Question

I am developping an Android Library Project with Eclipse that I want to licentiate. To prevent my clients to easily reverse-engineer and read my code, I want to obfuscate the source code of my library. From the research I did, I found that ProGuard seems to be conciderated the best for my usage.

I've seen a post from Eric Lafortune (ProGuard's creator) that tells that library projects don't run ProGuard, and this is confusing me. Why would it work with Android Application Projects and not with Android Library Project? Maybe I am just misreading something...

I've read several posts and blogs (see this one) about how to create the ProGuard config file along with the Ant build configuration. But this will surely take me several hours to make it work, if I manage to make it work... Not mentionning the fact that those posts and blogs might be outdated.
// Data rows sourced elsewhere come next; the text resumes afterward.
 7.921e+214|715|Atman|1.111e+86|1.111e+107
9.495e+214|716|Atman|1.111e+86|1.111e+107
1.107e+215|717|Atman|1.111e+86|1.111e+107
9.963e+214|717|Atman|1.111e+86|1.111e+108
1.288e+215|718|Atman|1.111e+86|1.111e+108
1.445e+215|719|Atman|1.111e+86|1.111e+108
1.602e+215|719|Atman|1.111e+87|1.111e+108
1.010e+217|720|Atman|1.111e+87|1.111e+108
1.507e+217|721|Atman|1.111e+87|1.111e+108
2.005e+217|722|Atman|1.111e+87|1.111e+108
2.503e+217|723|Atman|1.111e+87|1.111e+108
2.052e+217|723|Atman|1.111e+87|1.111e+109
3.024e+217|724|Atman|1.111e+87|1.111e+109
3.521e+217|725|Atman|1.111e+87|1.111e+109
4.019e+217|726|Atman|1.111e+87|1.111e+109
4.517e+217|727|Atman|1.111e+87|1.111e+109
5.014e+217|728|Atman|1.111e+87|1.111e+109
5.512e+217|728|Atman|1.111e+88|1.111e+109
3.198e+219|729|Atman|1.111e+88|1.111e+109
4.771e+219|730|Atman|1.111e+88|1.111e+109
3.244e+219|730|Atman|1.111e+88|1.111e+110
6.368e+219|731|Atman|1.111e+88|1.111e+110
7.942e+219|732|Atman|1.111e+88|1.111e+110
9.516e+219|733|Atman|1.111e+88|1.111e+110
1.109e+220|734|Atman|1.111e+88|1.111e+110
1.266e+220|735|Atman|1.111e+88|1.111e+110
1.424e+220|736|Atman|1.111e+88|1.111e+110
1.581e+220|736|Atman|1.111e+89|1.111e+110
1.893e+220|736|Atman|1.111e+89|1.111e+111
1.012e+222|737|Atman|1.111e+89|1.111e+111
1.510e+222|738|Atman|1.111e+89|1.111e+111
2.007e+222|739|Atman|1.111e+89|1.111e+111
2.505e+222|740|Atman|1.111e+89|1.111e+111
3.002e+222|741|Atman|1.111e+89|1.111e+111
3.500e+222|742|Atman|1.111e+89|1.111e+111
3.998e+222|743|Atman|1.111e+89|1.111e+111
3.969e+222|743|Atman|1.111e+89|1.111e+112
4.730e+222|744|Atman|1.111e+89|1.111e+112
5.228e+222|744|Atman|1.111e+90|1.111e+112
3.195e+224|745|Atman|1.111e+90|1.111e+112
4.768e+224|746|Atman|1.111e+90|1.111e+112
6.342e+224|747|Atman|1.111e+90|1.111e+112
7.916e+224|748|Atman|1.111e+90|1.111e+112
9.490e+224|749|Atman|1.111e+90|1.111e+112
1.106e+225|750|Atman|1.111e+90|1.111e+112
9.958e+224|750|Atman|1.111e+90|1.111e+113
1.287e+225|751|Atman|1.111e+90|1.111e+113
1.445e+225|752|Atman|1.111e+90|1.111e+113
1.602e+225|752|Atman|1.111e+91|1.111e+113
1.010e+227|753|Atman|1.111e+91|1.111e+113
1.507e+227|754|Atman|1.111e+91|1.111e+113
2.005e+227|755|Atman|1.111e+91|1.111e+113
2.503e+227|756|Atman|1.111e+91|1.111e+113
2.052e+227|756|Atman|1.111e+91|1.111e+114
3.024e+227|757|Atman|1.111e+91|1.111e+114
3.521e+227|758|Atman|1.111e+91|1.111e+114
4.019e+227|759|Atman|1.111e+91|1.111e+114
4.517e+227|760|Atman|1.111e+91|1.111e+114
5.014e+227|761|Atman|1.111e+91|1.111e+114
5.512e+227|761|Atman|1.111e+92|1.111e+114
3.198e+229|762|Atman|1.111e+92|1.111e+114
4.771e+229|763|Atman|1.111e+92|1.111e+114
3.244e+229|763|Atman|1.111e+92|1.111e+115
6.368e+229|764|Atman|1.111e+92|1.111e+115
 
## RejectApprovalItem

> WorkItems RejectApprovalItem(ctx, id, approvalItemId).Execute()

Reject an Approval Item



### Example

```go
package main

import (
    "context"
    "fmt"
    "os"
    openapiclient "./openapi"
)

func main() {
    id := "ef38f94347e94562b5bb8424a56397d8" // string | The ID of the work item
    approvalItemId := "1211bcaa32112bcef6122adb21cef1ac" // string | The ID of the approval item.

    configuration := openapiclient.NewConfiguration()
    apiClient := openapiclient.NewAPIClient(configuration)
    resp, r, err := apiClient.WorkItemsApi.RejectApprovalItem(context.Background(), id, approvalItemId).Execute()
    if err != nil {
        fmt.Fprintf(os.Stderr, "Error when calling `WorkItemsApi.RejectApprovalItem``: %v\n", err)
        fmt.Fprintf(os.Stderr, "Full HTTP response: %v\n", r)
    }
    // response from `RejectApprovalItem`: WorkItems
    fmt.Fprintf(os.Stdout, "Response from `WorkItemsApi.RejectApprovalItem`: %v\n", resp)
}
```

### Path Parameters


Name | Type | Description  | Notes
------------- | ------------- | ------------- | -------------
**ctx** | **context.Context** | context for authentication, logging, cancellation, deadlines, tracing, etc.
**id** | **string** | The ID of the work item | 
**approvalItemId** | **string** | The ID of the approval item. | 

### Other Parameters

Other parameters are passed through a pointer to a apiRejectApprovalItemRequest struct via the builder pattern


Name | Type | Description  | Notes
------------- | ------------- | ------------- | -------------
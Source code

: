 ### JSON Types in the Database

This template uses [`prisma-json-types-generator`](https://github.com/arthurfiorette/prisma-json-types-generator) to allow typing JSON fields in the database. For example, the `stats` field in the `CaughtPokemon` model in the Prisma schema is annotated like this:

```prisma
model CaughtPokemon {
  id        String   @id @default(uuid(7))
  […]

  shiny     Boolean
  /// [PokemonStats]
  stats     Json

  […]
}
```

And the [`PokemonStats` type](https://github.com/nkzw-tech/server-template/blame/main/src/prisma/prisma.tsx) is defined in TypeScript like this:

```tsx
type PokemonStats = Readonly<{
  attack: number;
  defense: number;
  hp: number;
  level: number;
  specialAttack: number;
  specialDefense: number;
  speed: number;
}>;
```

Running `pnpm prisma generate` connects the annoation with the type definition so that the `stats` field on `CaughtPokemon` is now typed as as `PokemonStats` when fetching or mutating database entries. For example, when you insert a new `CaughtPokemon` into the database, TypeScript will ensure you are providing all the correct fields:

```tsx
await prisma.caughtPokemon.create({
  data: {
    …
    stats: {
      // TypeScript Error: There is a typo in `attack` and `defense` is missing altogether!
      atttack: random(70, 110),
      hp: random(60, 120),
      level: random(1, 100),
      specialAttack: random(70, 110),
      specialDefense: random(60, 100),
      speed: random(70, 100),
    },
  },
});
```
So, I would like to know if what I want is possible and if I am going in the right direction.

Was it helpful?

Solution

You can obfuscate your library, but you need to add all your public API as exceptions so Proguard won't touch it. It's a lot of work. Be prepared to test a lot.

Also, if you obfuscate your library, you'll usually want to either obfuscate its dependencies too, or add those dependencies to exceptions. In the former case, your customers won't be able to upgrade the dependencies without upgrading the entire library, in the latter the entire obfuscation will be weaker.

Of course even after you add everything, you may stumble on more problematic issues.